■ **WHAT TO DO**:
Please return every line in the entries below with the word "github" in it.

■ **RECORDS FOR THE EXERCISE**:

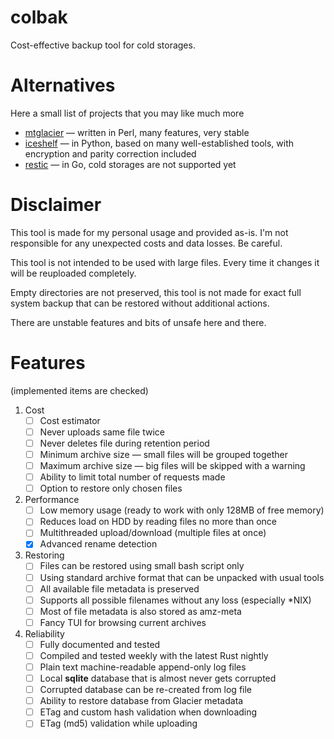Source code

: # colbak
Cost-effective backup tool for cold storages.

# Alternatives
Here a small list of projects that you may like much more

- [mtglacier](https://github.com/vsespb/mt-aws-glacier) — written in Perl, many features, very stable
- [iceshelf](https://github.com/mrworf/iceshelf) — in Python, based on many well-established tools, with encryption and parity correction included
- [restic](https://github.com/restic/restic/issues/3202) — in Go, cold storages are not supported yet

# Disclaimer
This tool is made for my personal usage and provided as-is. I'm not responsible for any unexpected costs and data losses. Be careful.

This tool is not intended to be used with large files. Every time it changes it will be reuploaded completely.

Empty directories are not preserved, this tool is not made for exact full system backup that can be restored without additional actions.

There are unstable features and bits of unsafe here and there. 

# Features
(implemented items are checked)

1. Cost
   - [ ] Cost estimator
   - [ ] Never uploads same file twice
   - [ ] Never deletes file during retention period
   - [ ] Minimum archive size — small files will be grouped together
   - [ ] Maximum archive size — big files will be skipped with a warning
   - [ ] Ability to limit total number of requests made
   - [ ] Option to restore only chosen files
2. Performance
   - [ ] Low memory usage (ready to work with only 128MB of free memory)
   - [ ] Reduces load on HDD by reading files no more than once
   - [ ] Multithreaded upload/download (multiple files at once)
   - [x] Advanced rename detection
3. Restoring
   - [ ] Files can be restored using small bash script only
   - [ ] Using standard archive format that can be unpacked with usual tools
   - [ ] All available file metadata is preserved
   - [ ] Supports all possible filenames without any loss (especially *NIX)
   - [ ] Most of file metadata is also stored as amz-meta
   - [ ] Fancy TUI for browsing current archives
4. Reliability
   - [ ] Fully documented and tested
   - [ ] Compiled and tested weekly with the latest Rust nightly
   - [ ] Plain text machine-readable append-only log files
   - [ ] Local **sqlite** database that is almost never gets corrupted
   - [ ] Corrupted database can be re-created from log file
   - [ ] Ability to restore database from Glacier metadata
   - [ ] ETag and custom hash validation when downloading
   - [ ] ETag (md5) validation while uploading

■ **EXERCISE ANSWER**:
- [mtglacier](https://github.com/vsespb/mt-aws-glacier) — written in Perl, many features, very stable
- [iceshelf](https://github.com/mrworf/iceshelf) — in Python, based on many well-established tools, with encryption and parity correction included
- [restic](https://github.com/restic/restic/issues/3202) — in Go, cold storages are not supported yet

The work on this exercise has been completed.